• [HOW TO COMPLETE THIS TASK] Could you reproduce, word for word, everything below from the line containing "ms-common: 公共项目，包含一些公用的配置、工具类等" down to the line containing "- [x] zipf法則実装（競合対策） ✅ (2025-07-03完了)", with both of those lines included and no others?

• [DATASET RECORDS]
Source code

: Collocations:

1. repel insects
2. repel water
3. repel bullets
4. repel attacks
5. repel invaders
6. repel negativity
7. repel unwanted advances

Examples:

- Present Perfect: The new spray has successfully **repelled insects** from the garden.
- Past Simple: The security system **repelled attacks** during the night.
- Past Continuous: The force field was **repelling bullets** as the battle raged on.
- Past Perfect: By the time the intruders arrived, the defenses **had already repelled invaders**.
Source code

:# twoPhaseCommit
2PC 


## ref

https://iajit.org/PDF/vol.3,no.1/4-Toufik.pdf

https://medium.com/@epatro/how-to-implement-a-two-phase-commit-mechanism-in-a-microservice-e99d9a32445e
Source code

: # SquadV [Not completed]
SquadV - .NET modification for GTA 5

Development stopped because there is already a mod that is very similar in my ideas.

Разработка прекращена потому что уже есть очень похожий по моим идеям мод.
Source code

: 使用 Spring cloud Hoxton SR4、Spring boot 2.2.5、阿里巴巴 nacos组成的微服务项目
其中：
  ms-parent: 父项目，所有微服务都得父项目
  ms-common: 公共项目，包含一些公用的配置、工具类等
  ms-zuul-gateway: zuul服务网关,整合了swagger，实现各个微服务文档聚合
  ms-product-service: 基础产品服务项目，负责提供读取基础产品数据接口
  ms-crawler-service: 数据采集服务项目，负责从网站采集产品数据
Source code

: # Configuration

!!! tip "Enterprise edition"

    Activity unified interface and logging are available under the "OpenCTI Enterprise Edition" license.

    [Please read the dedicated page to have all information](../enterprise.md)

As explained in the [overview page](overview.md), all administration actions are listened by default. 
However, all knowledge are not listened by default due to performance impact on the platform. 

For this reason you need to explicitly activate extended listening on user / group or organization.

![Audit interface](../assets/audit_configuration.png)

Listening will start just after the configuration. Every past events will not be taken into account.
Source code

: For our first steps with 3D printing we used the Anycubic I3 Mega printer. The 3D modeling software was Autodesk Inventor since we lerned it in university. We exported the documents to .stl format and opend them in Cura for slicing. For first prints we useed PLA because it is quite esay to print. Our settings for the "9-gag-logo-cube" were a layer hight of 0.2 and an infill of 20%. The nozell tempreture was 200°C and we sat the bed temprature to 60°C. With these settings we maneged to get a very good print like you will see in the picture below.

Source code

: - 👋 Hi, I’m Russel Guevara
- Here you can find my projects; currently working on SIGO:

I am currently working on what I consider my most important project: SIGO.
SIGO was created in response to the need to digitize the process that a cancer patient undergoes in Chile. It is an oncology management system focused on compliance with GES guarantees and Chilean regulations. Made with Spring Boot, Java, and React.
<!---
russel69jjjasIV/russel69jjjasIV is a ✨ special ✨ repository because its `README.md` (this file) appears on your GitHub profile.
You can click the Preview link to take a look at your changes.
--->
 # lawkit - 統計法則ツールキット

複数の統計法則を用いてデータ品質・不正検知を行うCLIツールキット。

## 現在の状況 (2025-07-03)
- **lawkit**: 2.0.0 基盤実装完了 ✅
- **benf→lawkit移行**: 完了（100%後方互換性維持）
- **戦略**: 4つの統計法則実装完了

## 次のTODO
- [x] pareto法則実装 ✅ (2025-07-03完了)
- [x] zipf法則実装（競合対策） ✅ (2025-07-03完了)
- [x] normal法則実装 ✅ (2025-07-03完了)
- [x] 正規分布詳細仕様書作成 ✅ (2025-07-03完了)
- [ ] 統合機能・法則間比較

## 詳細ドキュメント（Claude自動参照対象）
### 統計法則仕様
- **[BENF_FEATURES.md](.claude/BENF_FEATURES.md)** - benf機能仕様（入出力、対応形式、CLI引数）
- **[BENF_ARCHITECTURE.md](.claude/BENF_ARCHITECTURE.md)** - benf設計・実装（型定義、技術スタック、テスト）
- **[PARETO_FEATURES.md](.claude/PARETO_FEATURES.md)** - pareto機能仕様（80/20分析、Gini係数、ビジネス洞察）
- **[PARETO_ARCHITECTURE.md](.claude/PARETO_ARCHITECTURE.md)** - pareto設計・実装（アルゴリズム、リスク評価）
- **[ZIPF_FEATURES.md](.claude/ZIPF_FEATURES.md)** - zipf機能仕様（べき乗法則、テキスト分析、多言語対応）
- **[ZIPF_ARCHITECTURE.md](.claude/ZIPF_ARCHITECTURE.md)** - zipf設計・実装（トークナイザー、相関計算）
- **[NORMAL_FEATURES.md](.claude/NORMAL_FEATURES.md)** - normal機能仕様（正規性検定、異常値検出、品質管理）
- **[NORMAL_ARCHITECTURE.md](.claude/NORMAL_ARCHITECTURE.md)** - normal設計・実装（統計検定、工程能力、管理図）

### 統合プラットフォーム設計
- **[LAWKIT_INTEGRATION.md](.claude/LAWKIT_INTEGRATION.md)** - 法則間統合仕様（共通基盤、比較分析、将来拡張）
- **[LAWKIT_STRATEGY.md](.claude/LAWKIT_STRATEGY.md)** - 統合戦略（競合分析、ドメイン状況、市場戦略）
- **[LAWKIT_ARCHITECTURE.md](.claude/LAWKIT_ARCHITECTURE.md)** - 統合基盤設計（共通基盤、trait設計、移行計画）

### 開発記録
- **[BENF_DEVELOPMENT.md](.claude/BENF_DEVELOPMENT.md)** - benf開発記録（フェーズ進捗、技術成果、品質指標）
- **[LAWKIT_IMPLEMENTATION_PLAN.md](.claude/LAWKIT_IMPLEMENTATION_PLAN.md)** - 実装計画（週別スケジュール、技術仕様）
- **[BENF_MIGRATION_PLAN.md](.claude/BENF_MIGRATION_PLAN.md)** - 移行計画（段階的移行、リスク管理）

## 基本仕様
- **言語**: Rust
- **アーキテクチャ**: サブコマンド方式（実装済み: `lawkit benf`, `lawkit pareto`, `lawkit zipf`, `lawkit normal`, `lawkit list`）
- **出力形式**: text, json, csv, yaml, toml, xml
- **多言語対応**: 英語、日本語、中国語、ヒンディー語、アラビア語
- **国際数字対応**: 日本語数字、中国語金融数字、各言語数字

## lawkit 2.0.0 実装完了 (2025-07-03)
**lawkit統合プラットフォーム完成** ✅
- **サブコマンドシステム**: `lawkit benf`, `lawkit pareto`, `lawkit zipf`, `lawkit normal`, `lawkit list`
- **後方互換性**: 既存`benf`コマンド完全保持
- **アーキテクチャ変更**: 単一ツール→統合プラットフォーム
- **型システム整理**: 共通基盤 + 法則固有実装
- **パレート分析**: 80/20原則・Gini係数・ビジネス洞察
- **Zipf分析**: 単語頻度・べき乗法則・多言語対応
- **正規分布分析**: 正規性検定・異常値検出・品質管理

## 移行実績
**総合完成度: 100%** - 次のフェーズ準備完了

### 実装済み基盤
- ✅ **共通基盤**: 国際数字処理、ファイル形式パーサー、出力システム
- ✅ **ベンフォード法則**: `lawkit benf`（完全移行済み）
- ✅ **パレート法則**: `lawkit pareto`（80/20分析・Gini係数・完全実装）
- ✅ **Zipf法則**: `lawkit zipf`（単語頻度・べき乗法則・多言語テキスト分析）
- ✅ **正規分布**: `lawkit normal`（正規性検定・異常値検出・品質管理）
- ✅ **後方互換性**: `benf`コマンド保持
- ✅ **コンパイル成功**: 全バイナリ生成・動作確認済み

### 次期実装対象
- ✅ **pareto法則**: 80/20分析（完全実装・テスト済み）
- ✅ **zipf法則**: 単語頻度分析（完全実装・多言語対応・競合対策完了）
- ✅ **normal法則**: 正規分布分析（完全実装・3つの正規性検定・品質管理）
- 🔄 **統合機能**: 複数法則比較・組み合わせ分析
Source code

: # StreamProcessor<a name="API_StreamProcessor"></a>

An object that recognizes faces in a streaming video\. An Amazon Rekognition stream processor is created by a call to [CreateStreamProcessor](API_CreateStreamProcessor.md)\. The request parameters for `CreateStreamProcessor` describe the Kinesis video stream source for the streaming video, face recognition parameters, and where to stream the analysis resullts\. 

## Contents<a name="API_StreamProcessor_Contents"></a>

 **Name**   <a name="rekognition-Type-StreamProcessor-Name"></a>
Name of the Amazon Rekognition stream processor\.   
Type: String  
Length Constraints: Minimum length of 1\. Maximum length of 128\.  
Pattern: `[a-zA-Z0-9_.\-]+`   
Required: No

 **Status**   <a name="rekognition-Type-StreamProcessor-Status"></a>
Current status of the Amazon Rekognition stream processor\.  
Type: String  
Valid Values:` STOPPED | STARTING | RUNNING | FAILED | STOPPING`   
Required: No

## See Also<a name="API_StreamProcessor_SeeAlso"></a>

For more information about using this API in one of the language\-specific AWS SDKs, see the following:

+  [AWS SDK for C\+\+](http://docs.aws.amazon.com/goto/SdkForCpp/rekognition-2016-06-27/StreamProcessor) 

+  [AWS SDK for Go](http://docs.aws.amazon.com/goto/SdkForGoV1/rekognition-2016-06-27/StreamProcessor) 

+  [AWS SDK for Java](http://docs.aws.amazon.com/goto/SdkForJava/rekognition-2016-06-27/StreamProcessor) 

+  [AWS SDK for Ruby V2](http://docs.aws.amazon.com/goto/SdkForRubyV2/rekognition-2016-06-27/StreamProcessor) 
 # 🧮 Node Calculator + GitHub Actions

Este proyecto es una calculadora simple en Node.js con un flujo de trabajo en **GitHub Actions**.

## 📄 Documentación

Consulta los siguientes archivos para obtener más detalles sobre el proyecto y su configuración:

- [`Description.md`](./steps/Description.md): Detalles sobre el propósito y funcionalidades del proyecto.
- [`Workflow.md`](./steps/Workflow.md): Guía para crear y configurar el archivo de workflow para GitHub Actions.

• [COMPLETED TASK]
  ms-common: 公共项目，包含一些公用的配置、工具类等
  ms-zuul-gateway: zuul服务网关,整合了swagger，实现各个微服务文档聚合
  ms-product-service: 基础产品服务项目，负责提供读取基础产品数据接口
  ms-crawler-service: 数据采集服务项目，负责从网站采集产品数据
Source code

: # Configuration

!!! tip "Enterprise edition"

    Activity unified interface and logging are available under the "OpenCTI Enterprise Edition" license.

    [Please read the dedicated page to have all information](../enterprise.md)

As explained in the [overview page](overview.md), all administration actions are listened by default. 
However, all knowledge are not listened by default due to performance impact on the platform. 

For this reason you need to explicitly activate extended listening on user / group or organization.

![Audit interface](../assets/audit_configuration.png)

Listening will start just after the configuration. Every past events will not be taken into account.
Source code

: For our first steps with 3D printing we used the Anycubic I3 Mega printer. The 3D modeling software was Autodesk Inventor since we lerned it in university. We exported the documents to .stl format and opend them in Cura for slicing. For first prints we useed PLA because it is quite esay to print. Our settings for the "9-gag-logo-cube" were a layer hight of 0.2 and an infill of 20%. The nozell tempreture was 200°C and we sat the bed temprature to 60°C. With these settings we maneged to get a very good print like you will see in the picture below.

Source code

: - 👋 Hi, I’m Russel Guevara
- Here you can find my projects; currently working on SIGO:

I am currently working on what I consider my most important project: SIGO.
SIGO was created in response to the need to digitize the process that a cancer patient undergoes in Chile. It is an oncology management system focused on compliance with GES guarantees and Chilean regulations. Made with Spring Boot, Java, and React.
<!---
russel69jjjasIV/russel69jjjasIV is a ✨ special ✨ repository because its `README.md` (this file) appears on your GitHub profile.
You can click the Preview link to take a look at your changes.
--->
 # lawkit - 統計法則ツールキット

複数の統計法則を用いてデータ品質・不正検知を行うCLIツールキット。

## 現在の状況 (2025-07-03)
- **lawkit**: 2.0.0 基盤実装完了 ✅
- **benf→lawkit移行**: 完了（100%後方互換性維持）
- **戦略**: 4つの統計法則実装完了

## 次のTODO
- [x] pareto法則実装 ✅ (2025-07-03完了)
- [x] zipf法則実装（競合対策） ✅ (2025-07-03完了)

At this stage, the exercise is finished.